After Singapore I headed north to Malaysia and to it’s beautiful Tioman Island on the east. I stayed on the Salang beach and soaked up a few days lounging around in the turquoise water, lying on its soft white sand and watching the huge Monitor lizards swimming in the lagoon behind my bungalow. They are a very interesting lizard because they look like kimono dragons, swim like alligators and have snake-like tongues. I also went diving down to a huge shipwreck here and swam with schools of yellow striped snappers. Every evening I played beach volleyball with the local boys before drinks at the bar and maybe a puff of strawberry flavored tobacco on the shisha pipe.
Then it was off to Malaka on the west with is beautiful Portuguese town center, ugly boatless harbor and bright beautiful rigshaws. I went out of my way attempting to make an effort to learn about real Malay culture by visiting a “living museum”- a traditional Malay home whose residents give tours- but unfortunately my experience was ruined when the dirty old owner asked me to take a photo with him and proceeded to grab my right breast. I naturally backhanded him off his little wooden stool leaving him shocked lying on the floor pathetically apologizing claiming it was an accident. It’s not an accident if you squeeze- jerk! So a warning to any female traveler headed alone to Villa Sentosa…
On a brighter note the best part of Melaka was their weekend night market that fills the streets of Chinatown with vendors selling anything from magic wallets to giant pet scorpions. The whole street was glowing with lanterns and strings of lights while the air was filled with a mix of aromas from all the food vendors. While meandering down the small streets I was fortunate enough to witness the biggest karaoke stage I’ve ever laid eyes and watch the locals get serenaded by an old man singing Elvis’ “Can’t Help Falling in Love With You” in Chinese except for the chorus. But the most memorable highlight was witnessing the “Pointer Finger Kung Fu Master” in action as he broke through a coconut using only his index finger- A mangled, fat little digit which I think he dislocated/broke in the process because I saw him pop it back into place after although he claimed it was his special healing oil- which of course was in ample supply for sale- that cured him.

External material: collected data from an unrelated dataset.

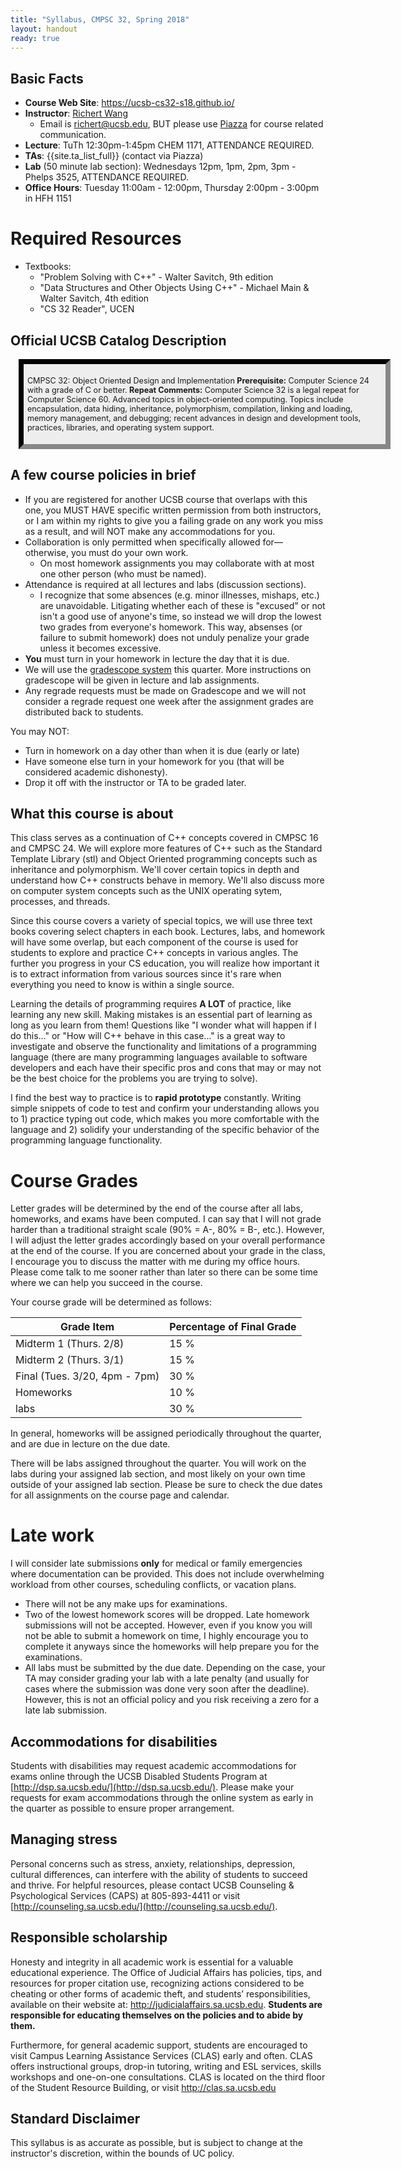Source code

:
 ```yaml
---
title: "Syllabus, CMPSC 32, Spring 2018"
layout: handout
ready: true
---
```


Basic Facts
-----------

* **Course Web Site**: <https://ucsb-cs32-s18.github.io/>
* **Instructor**:  [Richert Wang](http://www.cs.ucsb.edu/~richert)
   * Email is richert@ucsb.edu, BUT please use [Piazza](https://piazza.com/ucsb/spring2018/cmpsc32/home) for course related communication.
* **Lecture**: TuTh 12:30pm-1:45pm CHEM 1171, ATTENDANCE REQUIRED.
* **TAs**:  {{site.ta_list_full}} (contact via Piazza)
* **Lab** (50 minute lab section): Wednesdays 12pm, 1pm, 2pm, 3pm - Phelps 3525, ATTENDANCE REQUIRED.                                         
* **Office Hours**: Tuesday 11:00am - 12:00pm, Thursday 2:00pm - 3:00pm in HFH 1151

# Required Resources

* Textbooks:
  * "Problem Solving with C++" - Walter Savitch, 9th edition
  * "Data Structures and Other Objects Using C++" - Michael Main & Walter Savitch, 4th edition
  * "CS 32 Reader", UCEN


Official UCSB Catalog Description
---------------------------------

<div style="background-color:#eee; border: 8px inset #333; font-size:90%; margin:1em; width:45em; padding: 0.5em;" markdown="1">

CMPSC 32: Object Oriented Design and Implementation
**Prerequisite:** Computer Science 24 with a grade of C or better.
**Repeat Comments:** Computer Science 32 is a legal repeat for Computer Science 60.
Advanced topics in object-oriented computing. Topics include encapsulation, data hiding, inheritance, polymorphism, compilation, linking and loading, memory management, and debugging; recent advances in design and development tools, practices, libraries, and operating system support.

</div>

## A few course policies in brief

* If you are registered for another UCSB course that overlaps with this one, you MUST HAVE specific written permission from both instructors, or I am within my rights to give you a failing grade on any work you miss as a result, and will NOT make any accommodations for you.
* Collaboration is only permitted when specifically allowed for—otherwise, you must do your own work.
   * On most homework assignments you may collaborate with at most one other person (who must be named).
* Attendance is required at all lectures and labs (discussion sections).
  * I recognize that some absences (e.g. minor illnesses, mishaps, etc.) are unavoidable. Litigating whether each of these is "excused" or not isn't a good use of anyone's time, so instead we will drop the lowest two grades from everyone's homework. This way, absenses (or failure to submit homework) does not unduly penalize your grade unless it becomes excessive.
* <strong>You</strong> must turn in your homework in lecture the day that it is due.
* We will use the [gradescope system](https://gradescope.com) this quarter. More instructions on gradescope will be given in lecture and lab assignments.
* Any regrade requests must be made on Gradescope and we will not consider a regrade request one week after the assignment grades are distributed back to students.

You may NOT: 

* Turn in homework on a day other than when it is due (early or late)
* Have someone else turn in your homework for you (that will be considered academic dishonesty).
* Drop it off with the instructor or TA to be graded later.

## What this course is about 

This class serves as a continuation of C++ concepts covered in CMPSC 16 and CMPSC 24. We will explore more features of C++ such as the Standard Template Library (stl) and Object Oriented programming concepts such as inheritance and polymorphism. We'll cover certain topics in depth and understand how C++ constructs behave in memory. We'll also discuss more on computer system concepts such as the UNIX operating sytem, processes, and threads.

Since this course covers a variety of special topics, we will use three text books covering select chapters in each book. Lectures, labs, and homework will have some overlap, but each component of the course is used for students to explore and practice C++ concepts in various angles. The further you progress in your CS education, you will realize how important it is to extract information from various sources since it's rare when everything you need to know is within a single source.

Learning the details of programming requires <strong>A LOT</strong> of practice, like learning any new skill. Making mistakes is an essential part of learning as long as you learn from them! Questions like "I wonder what will happen if I do this..." or "How will C++ behave in this case..." is a great way to investigate and observe the functionality and limitations of a programming language (there are many programming languages available to software developers and each have their specific pros and cons that may or may not be the best choice for the problems you are trying to solve).

I find the best way to practice is to <strong>rapid prototype</strong> constantly. Writing simple snippets of code to test and confirm your understanding allows you to 1) practice typing out code, which makes you more comfortable with the language and 2) solidify your understanding of the specific behavior of the programming language functionality.

# Course Grades

Letter grades will be determined by the end of the course after all labs, homeworks, and exams have been computed. I can say that I will not grade harder than a traditional straight scale (90% = A-, 80% = B-, etc.). However, I will adjust the letter grades accordingly based on your overall performance at the end of the course. If you are concerned about your grade in the class, I encourage you to discuss the matter with me during my office hours. Please come talk to me sooner rather than later so there can be some time where we can help you succeed in the course.

Your course grade will be determined as follows:

| Grade Item                        | Percentage of Final Grade |
|-----------------------------------|---------------------------|
| Midterm 1 (Thurs. 2/8)            | 15 %                      |
| Midterm 2 (Thurs. 3/1)            | 15 %                      | 
| Final (Tues. 3/20, 4pm - 7pm)     | 30 %                      |
| Homeworks                         | 10 %                      |
| labs                              | 30 %                      | 

In general, homeworks will be assigned periodically throughout the quarter, and are due in lecture on the due date.

There will be labs assigned throughout the quarter. You will work on the labs during your assigned lab section, and most likely on your own time outside of your assigned lab section. Please be sure to check the due dates for all assignments on the course page and calendar.

# Late work

I will consider late submissions <strong>only</strong> for medical or family emergencies where documentation can be provided. This does not include overwhelming workload from other courses, scheduling conflicts, or vacation plans.

* There will not be any make ups for examinations.
* Two of the lowest homework scores will be dropped. Late homework submissions will not be accepted. However, even if you know you will not be able to submit a homework on time, I highly encourage you to complete it anyways since the homeworks will help prepare you for the examinations.
* All labs must be submitted by the due date. Depending on the case, your TA may consider grading your lab with a late penalty (and usually for cases where the submission was done very soon after the deadline). However, this is not an official policy and you risk receiving a zero for a late lab submission. 


Accommodations for disabilities
-------------------------------

Students with disabilities may request academic accommodations for exams online through the UCSB Disabled Students Program at [http://dsp.sa.ucsb.edu/](http://dsp.sa.ucsb.edu/). Please make your requests for exam accommodations through the online system as early in the quarter as possible to ensure proper arrangement.

Managing stress
---------------

Personal concerns such as stress, anxiety, relationships, depression, cultural differences, can interfere with the ability of students to succeed and thrive. For helpful resources, please contact UCSB Counseling & Psychological Services (CAPS) at 805-893-4411 or visit [http://counseling.sa.ucsb.edu/](http://counseling.sa.ucsb.edu/).

Responsible scholarship
-----------------------

Honesty and integrity in all academic work is essential for a valuable educational experience.  The Office of Judicial Affairs has policies, tips, and resources for proper citation use, recognizing actions considered to be cheating or other forms of academic theft, and students’ responsibilities, available on their website at: http://judicialaffairs.sa.ucsb.edu. **Students are responsible for educating themselves on the policies and to abide by them.**

Furthermore, for general academic support, students are encouraged to visit Campus Learning Assistance Services (CLAS) early and often. CLAS offers instructional groups, drop-in tutoring, writing and ESL services, skills workshops and one-on-one consultations. CLAS is located on the third floor of the Student Resource Building, or visit http://clas.sa.ucsb.edu

Standard Disclaimer
-------------------

This syllabus is as accurate as possible, but is subject to change at
the instructor's discretion, within the bounds of UC policy.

After Melaka is was off to Kuala Lumpur with its interesting buildings and relatively hassle free inhabitants. I took a ride to the top of the Menara Kuala Lumpur- the fourth tallest telecommunication tower in the world (421 meters)- and got some great panoramic views of the city as a wicked thunderstorm rolled in. I also visited the nearby Batu Caves where a huge gold statue of Buddha guards a temple at the top of 274 steps in the belly of the limestone cave.
Before heading off to Thailand I sought refuge from the stifling heat in the Cameron Highlands and did some more jungle trekking and visited the well-known Boh tea plantation.
I guess my biggest impression I took away from both Singapore and Malaysia is that neither place had a real identity. They were such a mix of Indonesian, Chinese, Malay and Indian it was hard to detect a distinguishing culture. With that being said it was remarkable how well they all mesh and seem to co-exist without any major conflicts. It’s amazing how some places can find that balance with such conflicting cultures and religions and others who only vary slightly from one another have such a raw hatred towards their neighbors.